Dead Space was a series of exhibitions organised by Clare Farrell (now working as WERK) building on the mural paintings by Lucy McLauchlan on the now-demolished Birmingham Central Library. Clare invited me to make some work using the TTV Photography technique and despite a very limited budget (£100) I decided to build a giant sculpture using old CRT monitors and cardboard tubes to showcase video work I’d been making recently.
The work was installed for a month and I gave a talk about it hosted by The Royal Society For Arts West Midlands.
I clearly didn’t know what I was doing and afterwards wasn’t sure what had happened or whether it was any good. But with the benefit of hindsight I’m pleased with it as a first stab at being a “proper” exhibiting artist, learning what might and might not constitute an “art practice”, and starting to become something more than someone who just sells prints of their photographs at markets. You have to start somewhere.
Outside
pics by Matt Murtagh
Inside
pic by Matt Murtagh
One of the videos
- Exhibition press release
- WiP photography: by me, by Matt
Exhibition blurb:
Pete Ashton has created a series of slow animations made of sequential photographs taken through a home-made lens made out of a vintage camera, a process called “Through The Viewfinder”. These will be displayed on salvaged CRT monitors converted into peep-show machines.

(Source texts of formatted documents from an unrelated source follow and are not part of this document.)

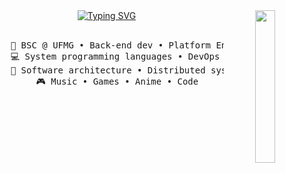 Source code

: <div align="center">
<img src="https://github.com/innng/innng/assets/26755058/5e0ce0fb-c544-4f8c-a307-5849165746d0" width="25%" align="right" />
<a href="https://git.io/typing-svg"><img src="https://readme-typing-svg.demolab.com?font=Fira+Code&weight=900&size=22&pause=1000&color=204772&center=true&vCenter=true&random=true&width=435&lines=Hello+I+am+NirPisatto" alt="Typing SVG" /></a>
<br><br>
<pre>
    💼 BSC @ UFMG • Back-end dev • Platform Engineer
    💻 System programming languages • DevOps 
    📖 Software architecture • Distributed systems
    🎮 Music • Games • Anime • Code
</pre>
<br><br>
<br><br><br>
</div>
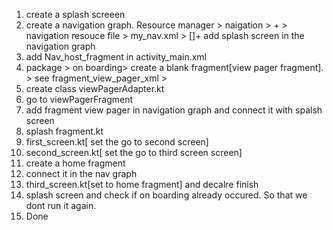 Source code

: 1. create a splash screeen 
2. create a  navigation  graph. Resource manager > naigation > + > navigation resouce file > my_nav.xml > []+ add splash screen in the navigation graph
3. add Nav_host_fragment in activity_main.xml 
4. package > on boarding> create a blank fragment[view pager fragment]. > see fragment_view_pager_xml >
5.  create class viewPagerAdapter.kt
6.  go to viewPagerFragment
7.  add fragment view pager in navigation graph and connect it with spalsh screen
8. splash fragment.kt
9.  first_screen.kt[ set the go to second screen]
10.  second_screen.kt[ set the  go to third screen screen]
11.  create a home fragment
12.  connect it in the nav graph
13.  third_screen.kt[set to home fragment] and decalre finish
14.  splash screen and check if on boarding already occured. So that we dont run it again.
15.  Done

A frequent subject of Pete’s work is “unnoticed Birmingham”, the patterns and shapes that emerge as the city succumbs to and builds on the entropy of progress. For this show he invites the viewer to view Birmingham’s pedestrian flow filtered through a nostalgic, intimate perspective.
Pete is documenting the logistical and artistic process of the work on his blog at ttvpete.com.
Medium – animated photography, CRT monitors, cardboard, gaffer tape.